• Exercise description: The entries below are to be given back exactly, with images excluded.

(Dataset entries)
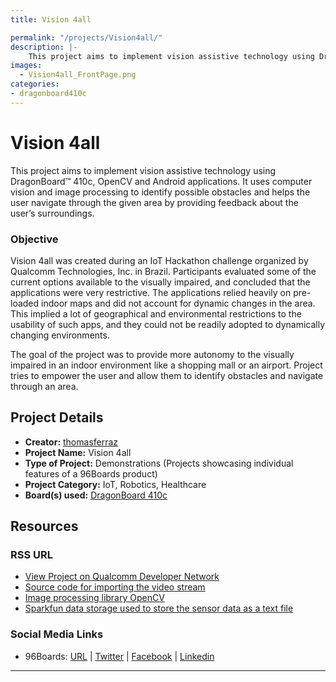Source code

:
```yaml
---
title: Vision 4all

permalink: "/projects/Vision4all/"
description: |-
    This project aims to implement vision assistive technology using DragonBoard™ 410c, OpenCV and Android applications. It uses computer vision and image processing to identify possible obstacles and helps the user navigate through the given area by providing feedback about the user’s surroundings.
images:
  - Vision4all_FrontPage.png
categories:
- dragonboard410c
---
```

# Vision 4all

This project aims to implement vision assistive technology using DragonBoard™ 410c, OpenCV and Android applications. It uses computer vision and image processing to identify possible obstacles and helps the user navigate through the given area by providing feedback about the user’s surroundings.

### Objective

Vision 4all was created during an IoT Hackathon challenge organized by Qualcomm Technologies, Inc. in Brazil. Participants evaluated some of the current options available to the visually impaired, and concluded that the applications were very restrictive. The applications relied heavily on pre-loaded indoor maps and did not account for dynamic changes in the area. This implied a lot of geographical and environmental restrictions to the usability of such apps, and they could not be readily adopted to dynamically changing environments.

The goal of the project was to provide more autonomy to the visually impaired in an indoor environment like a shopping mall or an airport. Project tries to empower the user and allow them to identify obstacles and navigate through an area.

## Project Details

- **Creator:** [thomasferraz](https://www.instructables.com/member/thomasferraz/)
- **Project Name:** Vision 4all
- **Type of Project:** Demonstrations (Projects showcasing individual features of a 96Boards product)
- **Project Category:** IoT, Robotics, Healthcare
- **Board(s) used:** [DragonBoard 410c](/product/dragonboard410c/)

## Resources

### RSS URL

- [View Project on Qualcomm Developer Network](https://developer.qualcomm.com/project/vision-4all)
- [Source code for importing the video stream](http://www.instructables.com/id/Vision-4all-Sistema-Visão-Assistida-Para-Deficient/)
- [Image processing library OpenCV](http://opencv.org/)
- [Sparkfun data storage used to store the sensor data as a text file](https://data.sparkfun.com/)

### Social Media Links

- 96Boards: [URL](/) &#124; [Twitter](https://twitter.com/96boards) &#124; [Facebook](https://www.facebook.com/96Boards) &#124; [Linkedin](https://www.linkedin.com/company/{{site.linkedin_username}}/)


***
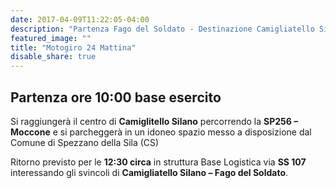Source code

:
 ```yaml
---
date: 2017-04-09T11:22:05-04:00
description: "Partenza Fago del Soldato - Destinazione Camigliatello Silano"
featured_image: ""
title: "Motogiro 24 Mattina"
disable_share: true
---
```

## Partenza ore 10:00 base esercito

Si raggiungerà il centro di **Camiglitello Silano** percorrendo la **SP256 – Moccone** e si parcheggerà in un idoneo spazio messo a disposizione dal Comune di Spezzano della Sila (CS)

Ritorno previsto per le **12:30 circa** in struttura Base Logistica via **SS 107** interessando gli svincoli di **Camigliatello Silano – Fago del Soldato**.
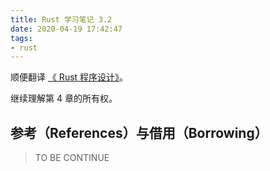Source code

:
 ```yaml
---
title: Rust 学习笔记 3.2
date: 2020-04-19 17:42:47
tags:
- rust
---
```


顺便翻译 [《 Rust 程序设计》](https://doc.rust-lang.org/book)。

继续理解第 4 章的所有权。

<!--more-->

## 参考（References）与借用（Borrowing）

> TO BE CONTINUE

• Expected answer:
Source code

:
```yaml
---
title: Vision 4all

permalink: "/projects/Vision4all/"
description: |-
    This project aims to implement vision assistive technology using DragonBoard™ 410c, OpenCV and Android applications. It uses computer vision and image processing to identify possible obstacles and helps the user navigate through the given area by providing feedback about the user’s surroundings.
images:
  - Vision4all_FrontPage.png
categories:
- dragonboard410c
---
```

# Vision 4all

This project aims to implement vision assistive technology using DragonBoard™ 410c, OpenCV and Android applications. It uses computer vision and image processing to identify possible obstacles and helps the user navigate through the given area by providing feedback about the user’s surroundings.

### Objective

Vision 4all was created during an IoT Hackathon challenge organized by Qualcomm Technologies, Inc. in Brazil. Participants evaluated some of the current options available to the visually impaired, and concluded that the applications were very restrictive. The applications relied heavily on pre-loaded indoor maps and did not account for dynamic changes in the area. This implied a lot of geographical and environmental restrictions to the usability of such apps, and they could not be readily adopted to dynamically changing environments.

The goal of the project was to provide more autonomy to the visually impaired in an indoor environment like a shopping mall or an airport. Project tries to empower the user and allow them to identify obstacles and navigate through an area.

## Project Details

- **Creator:** [thomasferraz](https://www.instructables.com/member/thomasferraz/)
- **Project Name:** Vision 4all
- **Type of Project:** Demonstrations (Projects showcasing individual features of a 96Boards product)
- **Project Category:** IoT, Robotics, Healthcare
- **Board(s) used:** [DragonBoard 410c](/product/dragonboard410c/)

## Resources

### RSS URL

- [View Project on Qualcomm Developer Network](https://developer.qualcomm.com/project/vision-4all)
- [Source code for importing the video stream](http://www.instructables.com/id/Vision-4all-Sistema-Visão-Assistida-Para-Deficient/)
- [Image processing library OpenCV](http://opencv.org/)
- [Sparkfun data storage used to store the sensor data as a text file](https://data.sparkfun.com/)

### Social Media Links

- 96Boards: [URL](/) &#124; [Twitter](https://twitter.com/96boards) &#124; [Facebook](https://www.facebook.com/96Boards) &#124; [Linkedin](https://www.linkedin.com/company/{{site.linkedin_username}}/)


***
Source code

:
 ```yaml
---
date: 2017-04-09T11:22:05-04:00
description: "Partenza Fago del Soldato - Destinazione Camigliatello Silano"
featured_image: ""
title: "Motogiro 24 Mattina"
disable_share: true
---
```

## Partenza ore 10:00 base esercito

Si raggiungerà il centro di **Camiglitello Silano** percorrendo la **SP256 – Moccone** e si parcheggerà in un idoneo spazio messo a disposizione dal Comune di Spezzano della Sila (CS)

Ritorno previsto per le **12:30 circa** in struttura Base Logistica via **SS 107** interessando gli svincoli di **Camigliatello Silano – Fago del Soldato**.
Source code

:
 ```yaml
---
title: Rust 学习笔记 3.2
date: 2020-04-19 17:42:47
tags:
- rust
---
```


顺便翻译 [《 Rust 程序设计》](https://doc.rust-lang.org/book)。

继续理解第 4 章的所有权。

<!--more-->

## 参考（References）与借用（Borrowing）

> TO BE CONTINUE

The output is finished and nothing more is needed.